If so, it would mean it's pretty easy for Google to determine which sites you're on from the pattern of hashes sent for each site. e.g. I see this data sent in the clear for pretty much every page on https://www.facebook.com/


Is this malicious site detection by any chance, or does that use a different mechanism?



>I believe Microsoft sends the data back by SSL, so it's harder to verify even that than you'd expect.

Please. Adding my own SSL cert to my own laptop is not harder than I'd expect. Certainly not harder than many other things you did in setting up this experiment.


are you claiming that google never scrapes bing search results pages? or any other search result pages?


poacher69, we crawl the public web. Anyone that blocks us out with robots.txt, we won't crawl. If you check bing.com/robots.txt, it has "Disallow: /search" . So no, we won't crawl Bing's search results pages. If anything, users tend to complain when search results from Lycos or wherever show up in Google.


http://www.bing.com/robots.txt User-agent: * Disallow: /search

Funny thing: http://www.google.com/search?q=site%3Abing.com%2Fsearch%2F

I was gonna call out Matt for crawling bing's search results but I'm guessing Microsoft hasn't realized they return results from the /Search/ folder. ;)


Once again Microsoft is bitten by expecting case insensitivity.


matt, how does google do competitive relevance evaluations without scraping Bing?


From my experience, Googlebot doesn't crawl pages that are blocked in robots.txt files. Check out Bing's robots.txt: http://bing.com/robots.txt - notice how /search is disallowed. That typically means that Googlebot isn't able to access that page. The same for the other search engines, it's more down to if they specify (through robots.txt) that Googlebot isn't allowed to crawl those results.


Given that Google appears to have an active program to monitor the results of search queries on Bing and to track Bing's page rankings and the ways in which they change over time in (How else is this more likely to have come to their attention?), they should hardly be shocked, shocked to find Microsoft doing something similar.

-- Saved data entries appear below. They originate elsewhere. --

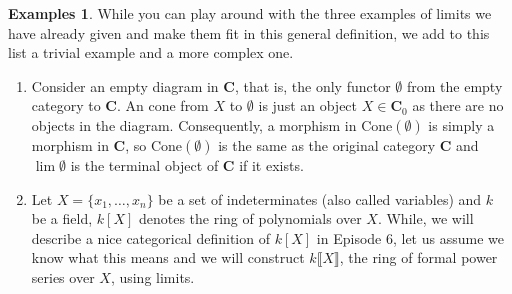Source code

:\documentclass{article}
\theoremstyle{definition}
\newtheorem{exmps}[thm]{Examples}
\theoremstyle{remark}
\begin{document}
\begin{exmps}
    While you can play around with the three examples of limits we have already given and make them fit in this general definition, we add to this list a trivial example and a more complex one.
    \begin{enumerate}
        \item Consider an empty diagram in $\mathbf{C}$, that is, the only functor $\emptyset$ from the empty category to $\mathbf{C}$. An cone from $X$ to $\emptyset$ is just an object $X \in \mathbf{C}_0$ as there are no objects in the diagram. Consequently, a morphism in $\text{Cone}(\emptyset)$ is simply a morphism in $\mathbf{C}$, so $\text{Cone}(\emptyset)$ is the same as the original category $\mathbf{C}$ and $\lim \emptyset$ is the terminal object of $\mathbf{C}$ if it exists.
        \item Let $X = \{x_1, \dots, x_n\}$ be a set of indeterminates (also called variables) and $k$ be a field, $k[X]$ denotes the ring of polynomials over $X$. While, we will describe a nice categorical definition of $k[X]$ in Episode 6, let us assume we know what this means and we will construct $k\llbracket X\rrbracket$, the ring of formal power series over $X$, using limits.
        

\end{enumerate}
\end{exmps}
\end{document}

[edit] I have always suspected that the real value of Bing for Microsoft is to prevent Google's data mining of queries originating in Redmond.


... and feeding that data back into their own search results, rather than just using it for analysis to see how your competitors are performing?

If I'm in the business of giving horse racing tips and I read your tips to see what your strike rate is compared to mine, that's one thing. If I start tipping the same horses as you, purely because you tipped them, that's quite another thing.


Microsoft isn't using strike rate data in the important sense which you imply - the strike rate for Google is advertising revenue. It's not as if Microsoft is collecting info on the advertisements displayed and then soliciting those advertisers to spend their dollars on Bing (at least that's not part of the allegations). I am pretty confident that Google feeds every bit of legally collected relevant data back into their search algorithms.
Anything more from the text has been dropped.